A tal proposito ricordiamo che uno dei fattori che influenza l’ammontare dei tassi d’interesse da pagare è il tempo. Infatti, restituire la somma in tempi più ristretti consente di risparmiare sugli interessi, ma comporta il pagamento di una rata di rimborso più elevata. In questi casi, con l'istituto di credito conviene trovare un compromesso tra durata del finanziamento e sostenibilità della rata da pagare.

Come calcolare il TAEG?


Calcolare il Taeg è molto più complesso e richiederà anche la conoscenza di qualche nozione di matematica finanziaria. Se desideri valutare l’impatto che il Taeg avrà sul tuo prestito potrai o avvalerti di uno dei tanti calcolatori automatici disponibili in rete oppure chiedere una consulenza all’istituto di credito prescelto Consigliamo di leggere tutte le informazioni riportate sul documento informativo pre-contrattuale e quindi di orientarti verso la formula con il valore del Taeg più contenuto.

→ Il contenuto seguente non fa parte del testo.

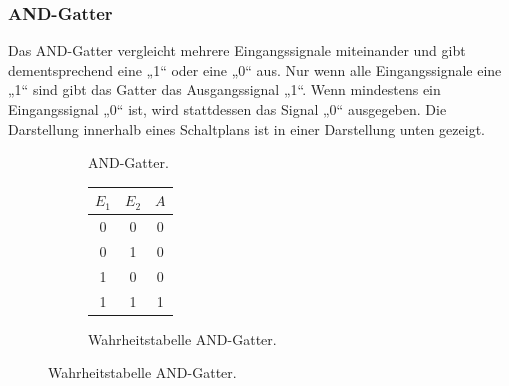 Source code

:   \subsubsection{AND-Gatter}
    Das AND-Gatter vergleicht mehrere Eingangssignale miteinander 
    und gibt dementsprechend eine „1“ oder eine „0“ aus. 
    Nur wenn alle Eingangssignale eine „1“ sind gibt das Gatter das Ausgangssignal „1“.
    Wenn mindestens ein Eingangssignal „0“ ist, wird stattdessen das Signal „0“ ausgegeben.
    Die Darstellung innerhalb eines Schaltplans ist in einer Darstellung unten gezeigt.
      \begin{figure}[H]
       \begin{subfigure}[t]{0.48\textwidth}%
        \centering
        \caption{AND-Gatter.\cite{tikz}}
        \vspace{15pt}
      \end{subfigure}
      \hfill
      \begin{subfigure}[t]{0.48\textwidth}
        \centering
        \vspace{0pt}
        \caption{Wahrheitstabelle AND-Gatter.\cite{digbau}}
        \begin{tabular}{c c c}
          \toprule
          $E_1$ & $E_2$ & $A$\\
          \midrule
          0 & 0 & 0\\
          0 & 1  & 0\\
          1 & 0  & 0\\
          1 & 1 & 1 \\
          \bottomrule
        \end{tabular}
      \end{subfigure}
    \end{figure}
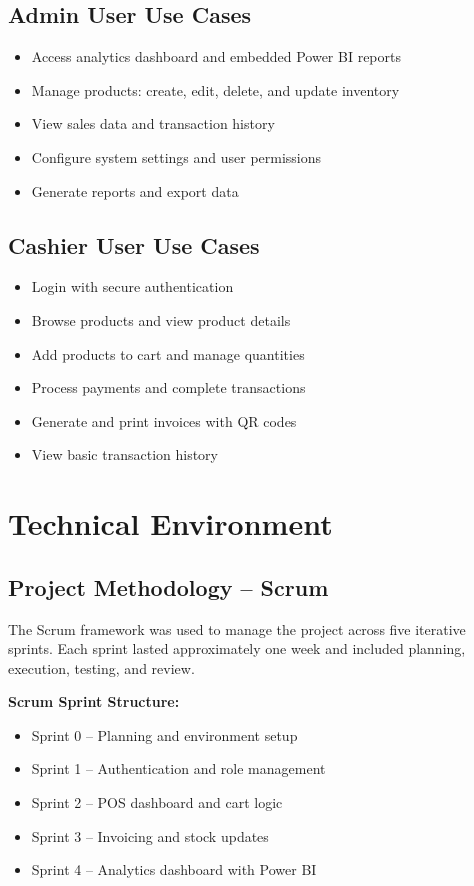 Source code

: \subsection*{Admin User Use Cases}
\begin{itemize}
  \item Access analytics dashboard and embedded Power BI reports
  \item Manage products: create, edit, delete, and update inventory
  \item View sales data and transaction history
  \item Configure system settings and user permissions
  \item Generate reports and export data
\end{itemize}

\subsection*{Cashier User Use Cases}
\begin{itemize}
  \item Login with secure authentication
  \item Browse products and view product details
  \item Add products to cart and manage quantities
  \item Process payments and complete transactions
  \item Generate and print invoices with QR codes
  \item View basic transaction history
\end{itemize}

\section{Technical Environment}

\subsection{Project Methodology – Scrum}

The Scrum framework was used to manage the project across five iterative sprints. Each sprint lasted approximately one week and included planning, execution, testing, and review.

\textbf{Scrum Sprint Structure:}
\begin{itemize}
  \item Sprint 0 – Planning and environment setup
  \item Sprint 1 – Authentication and role management
  \item Sprint 2 – POS dashboard and cart logic
  \item Sprint 3 – Invoicing and stock updates
  \item Sprint 4 – Analytics dashboard with Power BI
\end{itemize}

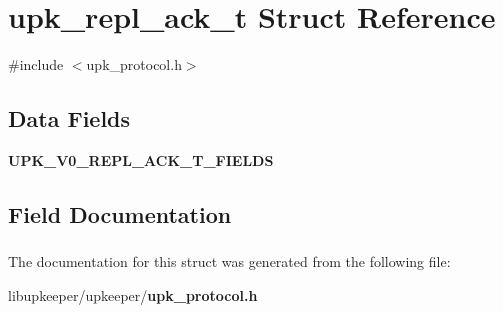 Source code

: \section{upk\_\-repl\_\-ack\_\-t Struct Reference}
\label{structupk__repl__ack__t}


{\ttfamily \#include $<$upk\_\-protocol.h$>$}

\subsection*{Data Fields}
\begin{DoxyCompactItemize}
\item 
{\bf UPK\_\-V0\_\-REPL\_\-ACK\_\-T\_\-FIELDS}
\end{DoxyCompactItemize}


\subsection{Field Documentation}
\subsubsection[{UPK\_\-V0\_\-REPL\_\-ACK\_\-T\_\-FIELDS}]{}\label{structupk__repl__ack__t_a53ee389198f457d645700611ac4eb61e}


The documentation for this struct was generated from the following file:\begin{DoxyCompactItemize}
\item 
libupkeeper/upkeeper/{\bf upk\_\-protocol.h}\end{DoxyCompactItemize}
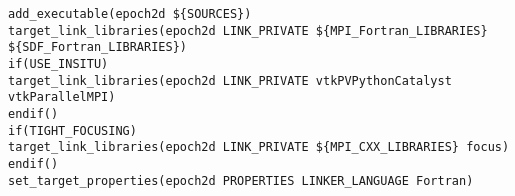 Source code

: \begin{lstlisting}[style=FORTRAN, caption=EPOCH CMakeLists file to generate platform-specific build scripts]
add_executable(epoch2d ${SOURCES})
target_link_libraries(epoch2d LINK_PRIVATE ${MPI_Fortran_LIBRARIES} ${SDF_Fortran_LIBRARIES})
if(USE_INSITU)
target_link_libraries(epoch2d LINK_PRIVATE vtkPVPythonCatalyst vtkParallelMPI)
endif()
if(TIGHT_FOCUSING)
target_link_libraries(epoch2d LINK_PRIVATE ${MPI_CXX_LIBRARIES} focus)
endif()
set_target_properties(epoch2d PROPERTIES LINKER_LANGUAGE Fortran)
\end{lstlisting} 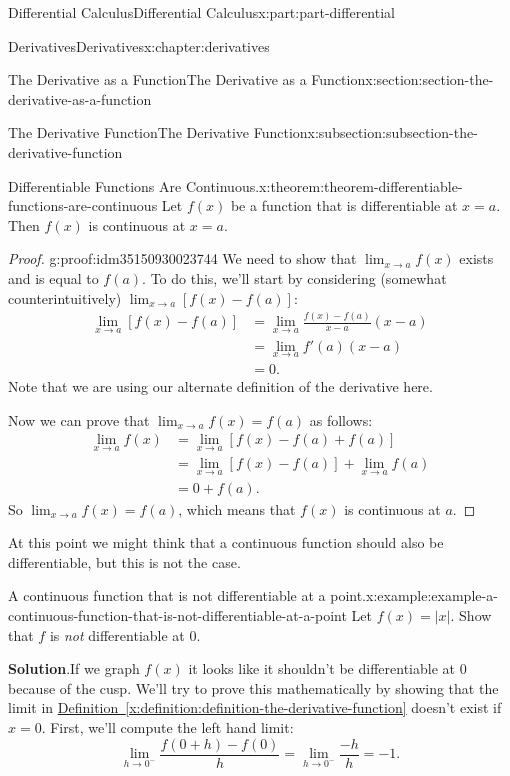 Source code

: \documentclass[twoside,10pt,]{tufte-book}
\newcommand{\blocktitlefont}{\relax}
\newcommand{\xreffont}{\relax}
\numberwithin{equation}{part}
\begin{document}
\begin{partptx}{Differential Calculus}{}{Differential Calculus}{}{}{x:part:part-differential}
\begin{chapterptx}{Derivatives}{}{Derivatives}{}{}{x:chapter:derivatives}
\begin{sectionptx}{The Derivative as a Function}{}{The Derivative as a Function}{}{}{x:section:section-the-derivative-as-a-function}
\begin{subsectionptx}{The Derivative Function}{}{The Derivative Function}{}{}{x:subsection:subsection-the-derivative-function}
\begin{theorem}{Differentiable Functions Are Continuous.}{}{x:theorem:theorem-differentiable-functions-are-continuous}%
Let \(f(x)\) be a function that is differentiable at \(x=a\). Then \(f(x)\) is continuous at \(x=a\).%
\end{theorem}
\begin{proof}{}{g:proof:idm35150930023744}
We need to show that \(\lim_{x\to a}f(x)\) exists and is equal to \(f(a)\). To do this, we'll start by considering (somewhat counterintuitively) \(\lim_{x\to a}[f(x)-f(a)]\):%
\begin{align*}
\lim_{x\to a}[f(x)-f(a)] & = \lim_{x\to a}\frac{f(x)-f(a)}{x-a}(x-a) \\
& = \lim_{x\to a}f'(a)(x-a) \\
& = 0. 
\end{align*}
Note that we are using our alternate definition of the derivative here.%
\par
Now we can prove that \(\lim_{x\to a}f(x) = f(a)\) as follows:%
\begin{align*}
\lim_{x\to a}f(x) & = \lim_{x\to a}[f(x) - f(a) + f(a)] \\
& = \lim_{x\to a}[f(x)-f(a)] + \lim_{x\to a}f(a) \\
& = 0 + f(a). 
\end{align*}
So \(\lim_{x\to a}f(x) = f(a)\), which means that \(f(x)\) is continuous at \(a\).%
\end{proof}
At this point we might think that a continuous function should also be differentiable, but this is not the case.%
\begin{example}{A continuous function that is not differentiable at a point.}{x:example:example-a-continuous-function-that-is-not-differentiable-at-a-point}%
Let \(f(x) = |x|\). Show that \(f\) is \emph{not} differentiable at \(0\).%
\par\smallskip%
\noindent\textbf{\blocktitlefont Solution}.\hypertarget{g:solution:idm35150930080960}{}\quad{}If we graph \(f(x)\) it looks like it shouldn't be differentiable at \(0\) because of the cusp. We'll try to prove this mathematically by showing that the limit in \hyperref[x:definition:definition-the-derivative-function]{Definition~{\xreffont\ref{x:definition:definition-the-derivative-function}}} doesn't exist if \(x=0\). First, we'll compute the left hand limit:%
\begin{equation*}
\lim_{h\to0^{-}}\frac{f(0+h)-f(0)}{h} = \lim_{h\to0^{-}}\frac{-h}{h} = -1.
\end{equation*}

\end{example}
\end{subsectionptx}
\end{sectionptx}
\end{chapterptx}
\end{partptx}
\end{document}
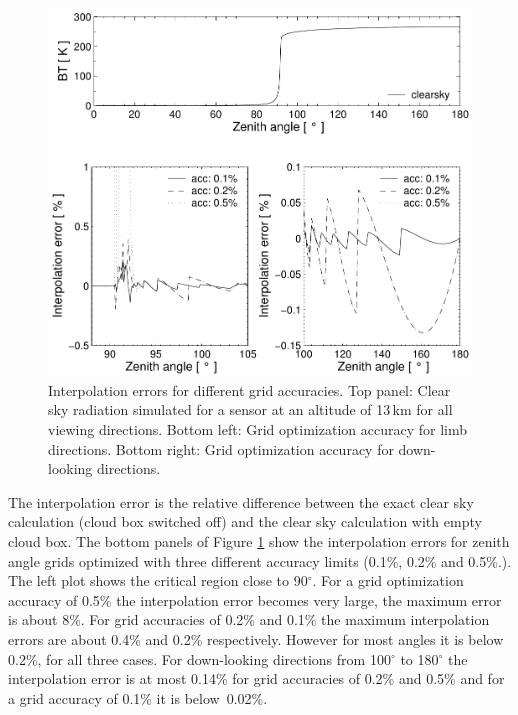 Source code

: \begin{figure}[t]
\centering
  \includegraphics[width=.9\hsize]{grid_acc}
  \caption{Interpolation errors for different grid accuracies.
    Top panel: Clear sky radiation simulated for a sensor at an altitude of
    13\,km for all viewing directions.
    Bottom left: Grid optimization accuracy for limb directions.
    Bottom right: Grid optimization accuracy for down-looking
    directions.}
  \label{fig:scattering:grid_acc}  
\end{figure}

The interpolation error is the relative difference between the exact
clear sky calculation (cloud box switched off) and the clear sky
calculation with empty cloud box.  The bottom panels of
Figure \ref{fig:scattering:grid_acc} show the interpolation errors for zenith
angle grids optimized with three different accuracy limits (0.1\%,
0.2\% and 0.5\%.). The left plot shows the critical region close to
90$^\circ$.  For a grid optimization accuracy of 0.5\% the
interpolation error becomes very large, the maximum error is 
about 8\%. For grid accuracies of 0.2\% and 0.1\% the maximum
interpolation errors are about 0.4\% and 0.2\% respectively. However
for most angles it is below 0.2\%, for all three cases. For
down-looking directions from 100$^\circ$ to 180$^\circ$ the
interpolation error is at most 0.14\% for grid accuracies of 0.2\% and 0.5\%
and for a grid accuracy of 0.1\% it is below~0.02\%.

Il TAEG per prestiti personali


Il Taeg è il parametro migliore per valutare il livello di convenienza dei prestiti presenti sul mercato dal momento che comprende tutte le voci di costo del finanziamento.
Trovare un prestito con il Taeg più basso significa infatti trovare un prodotto conveniente, che ti farà risparmiare sia sugli interessi sia sulle spese accessorie.
Nelle Banche quando si valuta le offerte di prestito conviene fare molta attenzione, perché talvolta viene messo in evidenza soltanto il valore del Tan. Questo è infatti sempre inferiore al Taeg e permette alle banche di promuovere alcuni prestiti personali. Questi sono i cosiddetti prestiti “a tasso zero”: infatti sebbene il Tan possa essere pari a zero, le spese accessorie andranno comunque ad incidere sul costo del prestito personale e il Taeg risulterà sicuramente superiore a zero. Questo vuol dire che una parte della rata di rimborso sarà comunque costituita da una quota di interessi.

Il TAEG e le spese di assicurazione


Alle banche la normativa italiana lascia una certa autonomia riguardo alla possibilità di includere nel Taeg i costi dell’eventuale polizza stipulata a protezione del credito. Mentre, come per la cessione del quinto, nel caso di una polizza obbligatoria il suo costo di solito è compreso nel Taeg del prestito personale, nel caso di una polizza facoltativa non è sempre così, ecco quindi perché, oltre a confrontare il Taeg, devi fare attenzione alle singole voci di spesa indicate nel contratto di prestito per trovare il finanziamento più vantaggioso per te.